South Korea launches “K-Rice Belt” initiative with 8 African countries

By Sam Ursu

South Korea launches “K-Rice Belt” initiative with 8 African countries

On July 10, 2023, South Korea’s Ministry of Agriculture, Food, and Rural Affairs signed a memorandum of understanding (MOU) with eight African nations to launch a brand-new project to improve rice yields in those countries, known as the “K-Rice Belt Initiative.”

The new initiative is part of Seoul’s official development assistance (ODA) and is designed to help African nations build irrigation systems and provide technical assistance and equipment to improve rice cultivation and distribution in Cameroon, The Gambia, Ghana, Guinea (Bissau), Kenya, Senegal, and Uganda.

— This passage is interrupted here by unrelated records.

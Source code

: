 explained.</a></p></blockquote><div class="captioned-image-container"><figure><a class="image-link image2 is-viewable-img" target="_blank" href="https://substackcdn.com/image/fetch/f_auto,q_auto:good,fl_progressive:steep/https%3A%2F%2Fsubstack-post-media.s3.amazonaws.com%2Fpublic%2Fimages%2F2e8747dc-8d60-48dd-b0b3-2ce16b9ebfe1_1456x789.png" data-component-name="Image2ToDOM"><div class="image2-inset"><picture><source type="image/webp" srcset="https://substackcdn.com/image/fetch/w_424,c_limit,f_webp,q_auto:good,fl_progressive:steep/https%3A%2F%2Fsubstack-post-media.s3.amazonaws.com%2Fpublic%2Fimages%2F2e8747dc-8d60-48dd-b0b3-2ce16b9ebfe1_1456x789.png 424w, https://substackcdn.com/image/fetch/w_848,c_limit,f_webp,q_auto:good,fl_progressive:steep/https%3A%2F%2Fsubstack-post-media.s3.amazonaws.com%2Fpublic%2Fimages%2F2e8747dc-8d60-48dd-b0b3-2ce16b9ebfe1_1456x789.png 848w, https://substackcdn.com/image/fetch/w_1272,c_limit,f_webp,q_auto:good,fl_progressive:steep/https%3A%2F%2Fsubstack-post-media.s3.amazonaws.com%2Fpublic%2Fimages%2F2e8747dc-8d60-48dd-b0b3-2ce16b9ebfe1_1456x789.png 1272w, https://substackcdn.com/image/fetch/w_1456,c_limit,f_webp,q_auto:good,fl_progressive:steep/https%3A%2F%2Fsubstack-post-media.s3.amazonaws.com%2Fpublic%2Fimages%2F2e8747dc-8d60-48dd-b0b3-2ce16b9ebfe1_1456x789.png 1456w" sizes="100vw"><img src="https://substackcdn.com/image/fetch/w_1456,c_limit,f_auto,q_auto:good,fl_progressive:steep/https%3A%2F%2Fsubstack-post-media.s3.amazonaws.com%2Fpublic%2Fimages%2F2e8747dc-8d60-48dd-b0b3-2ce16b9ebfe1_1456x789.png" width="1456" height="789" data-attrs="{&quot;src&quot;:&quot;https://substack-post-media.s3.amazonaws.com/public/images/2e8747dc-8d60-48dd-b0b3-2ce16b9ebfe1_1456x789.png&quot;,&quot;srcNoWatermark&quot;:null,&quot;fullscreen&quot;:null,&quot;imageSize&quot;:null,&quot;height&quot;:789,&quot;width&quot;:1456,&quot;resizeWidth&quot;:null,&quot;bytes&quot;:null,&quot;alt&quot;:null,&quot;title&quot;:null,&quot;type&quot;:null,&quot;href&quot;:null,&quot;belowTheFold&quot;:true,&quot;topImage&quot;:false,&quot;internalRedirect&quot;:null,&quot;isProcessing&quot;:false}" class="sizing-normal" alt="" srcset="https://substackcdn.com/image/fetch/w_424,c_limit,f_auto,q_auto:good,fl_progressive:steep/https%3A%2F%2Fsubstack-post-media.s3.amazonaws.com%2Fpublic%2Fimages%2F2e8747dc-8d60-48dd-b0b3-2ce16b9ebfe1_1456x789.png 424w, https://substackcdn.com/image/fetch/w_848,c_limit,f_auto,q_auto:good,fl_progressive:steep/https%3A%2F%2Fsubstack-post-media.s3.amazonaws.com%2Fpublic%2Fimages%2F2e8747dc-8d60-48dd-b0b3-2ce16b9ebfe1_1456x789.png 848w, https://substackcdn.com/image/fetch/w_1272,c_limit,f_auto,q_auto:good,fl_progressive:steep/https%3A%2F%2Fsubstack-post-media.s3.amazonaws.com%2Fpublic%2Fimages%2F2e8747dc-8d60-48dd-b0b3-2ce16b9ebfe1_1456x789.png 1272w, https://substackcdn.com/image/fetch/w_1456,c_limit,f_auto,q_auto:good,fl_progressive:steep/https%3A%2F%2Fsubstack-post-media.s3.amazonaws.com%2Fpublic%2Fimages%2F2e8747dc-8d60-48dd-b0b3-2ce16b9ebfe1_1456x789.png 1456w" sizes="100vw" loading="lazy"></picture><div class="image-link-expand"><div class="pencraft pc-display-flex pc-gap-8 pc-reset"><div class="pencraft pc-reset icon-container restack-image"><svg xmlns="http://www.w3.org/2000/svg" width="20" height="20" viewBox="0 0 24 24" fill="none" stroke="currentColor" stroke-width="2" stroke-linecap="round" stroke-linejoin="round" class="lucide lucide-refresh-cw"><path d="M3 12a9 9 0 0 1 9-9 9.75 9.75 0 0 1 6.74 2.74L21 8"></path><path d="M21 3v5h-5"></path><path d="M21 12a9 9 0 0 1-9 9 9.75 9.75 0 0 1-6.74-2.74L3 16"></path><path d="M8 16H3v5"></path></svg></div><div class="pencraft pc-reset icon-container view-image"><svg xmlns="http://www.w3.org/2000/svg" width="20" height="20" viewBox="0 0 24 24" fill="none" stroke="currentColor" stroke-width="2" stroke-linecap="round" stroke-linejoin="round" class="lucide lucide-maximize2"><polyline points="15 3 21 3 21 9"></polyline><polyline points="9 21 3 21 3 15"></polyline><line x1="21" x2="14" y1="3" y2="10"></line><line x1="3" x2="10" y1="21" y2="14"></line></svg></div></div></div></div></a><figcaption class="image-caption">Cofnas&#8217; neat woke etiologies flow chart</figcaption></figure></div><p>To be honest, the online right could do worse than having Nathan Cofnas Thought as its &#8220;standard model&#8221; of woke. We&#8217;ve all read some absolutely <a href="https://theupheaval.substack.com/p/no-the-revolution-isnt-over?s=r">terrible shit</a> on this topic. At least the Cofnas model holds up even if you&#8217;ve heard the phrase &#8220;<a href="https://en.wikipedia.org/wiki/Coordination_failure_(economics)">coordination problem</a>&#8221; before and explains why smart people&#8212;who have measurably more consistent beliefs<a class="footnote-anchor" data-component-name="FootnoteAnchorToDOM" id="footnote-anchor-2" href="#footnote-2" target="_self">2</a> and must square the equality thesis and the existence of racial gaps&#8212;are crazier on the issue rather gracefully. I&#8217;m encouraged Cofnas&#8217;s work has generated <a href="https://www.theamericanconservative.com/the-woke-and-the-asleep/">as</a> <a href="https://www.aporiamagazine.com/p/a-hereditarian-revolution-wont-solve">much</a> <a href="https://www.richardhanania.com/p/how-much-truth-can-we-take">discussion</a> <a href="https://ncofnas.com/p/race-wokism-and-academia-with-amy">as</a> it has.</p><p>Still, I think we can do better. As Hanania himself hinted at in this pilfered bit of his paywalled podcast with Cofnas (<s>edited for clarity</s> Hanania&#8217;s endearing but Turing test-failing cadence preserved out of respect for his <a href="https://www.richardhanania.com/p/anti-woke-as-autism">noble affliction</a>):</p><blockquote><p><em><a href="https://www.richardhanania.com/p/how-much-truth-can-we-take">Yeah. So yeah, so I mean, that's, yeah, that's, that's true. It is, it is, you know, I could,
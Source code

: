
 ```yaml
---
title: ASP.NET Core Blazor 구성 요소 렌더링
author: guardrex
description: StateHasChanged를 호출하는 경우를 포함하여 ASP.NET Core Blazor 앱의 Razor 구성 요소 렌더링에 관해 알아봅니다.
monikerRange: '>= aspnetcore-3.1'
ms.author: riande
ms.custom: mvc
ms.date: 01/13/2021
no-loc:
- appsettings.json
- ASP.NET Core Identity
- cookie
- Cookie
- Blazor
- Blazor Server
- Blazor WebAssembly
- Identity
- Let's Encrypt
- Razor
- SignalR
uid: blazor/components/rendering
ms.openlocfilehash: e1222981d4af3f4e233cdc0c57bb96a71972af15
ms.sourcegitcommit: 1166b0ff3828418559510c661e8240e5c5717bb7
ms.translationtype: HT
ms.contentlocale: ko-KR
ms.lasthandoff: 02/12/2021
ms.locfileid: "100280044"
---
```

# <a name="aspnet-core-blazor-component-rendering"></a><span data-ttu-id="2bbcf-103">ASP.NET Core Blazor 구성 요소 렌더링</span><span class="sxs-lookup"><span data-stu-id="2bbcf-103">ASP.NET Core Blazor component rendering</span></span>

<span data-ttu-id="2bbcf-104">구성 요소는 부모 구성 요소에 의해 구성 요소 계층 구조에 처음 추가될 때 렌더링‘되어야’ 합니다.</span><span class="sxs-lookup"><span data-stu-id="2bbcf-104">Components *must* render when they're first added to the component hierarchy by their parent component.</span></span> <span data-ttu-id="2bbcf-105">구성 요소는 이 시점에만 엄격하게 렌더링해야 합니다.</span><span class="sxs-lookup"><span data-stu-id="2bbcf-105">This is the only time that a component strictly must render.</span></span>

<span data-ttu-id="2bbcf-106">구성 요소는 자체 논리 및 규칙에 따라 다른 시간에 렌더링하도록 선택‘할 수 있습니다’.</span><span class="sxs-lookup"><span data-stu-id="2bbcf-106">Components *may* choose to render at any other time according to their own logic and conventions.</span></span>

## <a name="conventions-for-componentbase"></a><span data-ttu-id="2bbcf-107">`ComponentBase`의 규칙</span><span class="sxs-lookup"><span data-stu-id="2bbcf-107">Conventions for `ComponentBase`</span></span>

“Our goal is to help each partner nation better meet their needs and to achieve tangible results. The K-Belt Rice Initiative goes beyond donating food aid, as we seek to help them grow crops on their own,” said Chung Hwang-keun, the South Korean Minister of Agriculture, Food, and Rural Affairs, at the launch of the new initiative.

South Korea has already budgeted $80 million for the new K-Belt Rice Initiative, with plans to further expand that amount as other African nations join the project. The initial goal of the K-Belt Rice Initiative is to harvest approximately 2,000 tons of rice varieties in the eight African partner nations in the first year, rising to 10,000 tons by the year 2027, a level sufficient to feed approximately 30 million people a year.

“This project will not only help with the food crisis in Africa but help achieve the world’s Sustainable Development Goals by protecting the African continent,” added Minister Chung Hwang-keung.

During the G7 meeting that was held in Hiroshima, Japan, in May 2023, South Korean President Yoon Suk Yeol made a pledge to provide additional support for nations facing a food crisis via various ODA plans (including the K-Rice Belt Initiative) as well as to double South Korea’s contributions to the World Food Program (WFP) to 100,000 tons of food aid per year, which can feed approximately six million people.

“South Korea is a great example of how a country can go from being a recipient of aid to a generous donor,” said Cindy McCain, the Executive Director of the WFP, following President Yoon’s announcement. “Within one generation, South Korea has overcome hunger to become a committed partner to WFP, helping us reach millions of hungry people around the world.”

From 2018-2022, South Korea donated 50,000 metric tons of rice to the WFP, which can feed approximately three million people. The WFP estimates that 345 million people worldwide are currently facing high levels of food insecurity. South Korea provided ODA for a total value of $2.8 billion in 2022, which represented 0.17% of GNI, an increase of 7.2% from the year before. However, South Korea’s 2024 ODA budget is officially $5.3 billion (spread across 1,978 projects), a whopping 43.2% increase over the current year, which would vault South Korea to the top ten list of OECD ODA donors worldwide.

South Korea holds the unique position of being the only member of the OECD (Organization for Economic Co-operation and Development) that went from being a net recipient of ODA to a net contributor of ODA. At the end of World War II, South Korea was one of the poorest countries in the world and benefited heavily from relief assistance from the United States and other donors. However, explosive economic growth beginning in 1962 led to South Korea joining the OECD in 1996 and being removed from the list of ODA recipient countries in 2000. South Korea is currently ranked 16th worldwide for ODA spend.